Adam M. Levine, Edward Drummond, and Florence Scott Libbey (President, Director and CEO of TMA), mounted the show to affirm the museum’s “commitment to presenting bold, forward-looking exhibitions that expand our understanding of what art is and can be”. Levine sees “Infinite Images” as honoring “the legacy of conceptual and systems-based artists while spotlighting contemporary digital work that gestures to a future that includes these new art-making practices.”

Kaganskiy and five artists whose work features in “Infinite Images” — Casey Reas, Sam Spratt, Emily Xie, Anna Ridler and Sofia Crespo — contributed to a virtual round table on the importance of definitions, the future of generative art, the role of the curator, and public reaction to an exhibition in an enyclopedic museum that has put a premium on accessibility and interactivity.
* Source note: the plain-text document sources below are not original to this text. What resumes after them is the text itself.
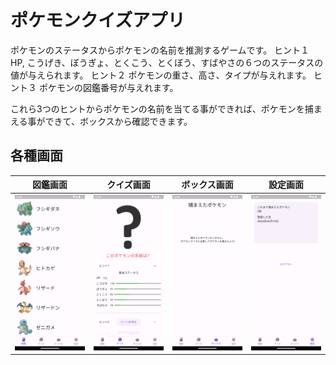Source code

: # ポケモンクイズアプリ
ポケモンのステータスからポケモンの名前を推測するゲームです。
ヒント１
HP, こうげき、ぼうぎょ、とくこう、とくぼう、すばやさの６つのステータスの値が与えられます。
ヒント２
ポケモンの重さ、高さ、タイプが与えれます。
ヒント３
ポケモンの図鑑番号が与えれます。

これら3つのヒントからポケモンの名前を当てる事ができれば、ポケモンを捕まえる事ができて、ボックスから確認できます。

## 各種画面

| 図鑑画面 | クイズ画面 | ボックス画面 |  設定画面 |
| ---- | ---- | ---- | ---- |
| ![dictionary](assets/readme/dictionary_screen.png) | ![quiz](assets/readme/quiz_screen.png) | ![box](assets/readme/box_screen.png) | ![setting](assets/readme/setting_screen.png)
“Infinite Images” features the work of 24 generative artists, covering a period of over 60 years. Courtesy of SWATCH Studios 2025

Louis Jebb: How do you think Infinite Images, and your contribution to it, helps to define generative art in 2025?

Julia Kaganskiy: Part of the reason that I wanted to do a show focused on generative art, at this moment, is because the definition of generative art is something that is in flux; and not very well defined. If you speak to the Web3 community, they have a particular definition of generative art versus if you speak to someone who's coming from a generative AI perspective. 

I thought it would be really useful to dig into this term and to map the landscape of what is generative art, what has it been, what tools and processes have been used, what kind of works have been created with it over this 60-year time period.

[Because] for a lot of people who are not familiar with [...] digital art in general, digital art, generative art equates to AI. [There is…] the assumption that any form of digital art is going to be AI or that there's no kind of human creativity in it. [This] is something that I think we need to work to dispel because it's a huge misconception that is [around] right now because of the controversy around generative AI and the way that it scrapes people's work from the internet and turns it into things created by private companies who are profiting off that.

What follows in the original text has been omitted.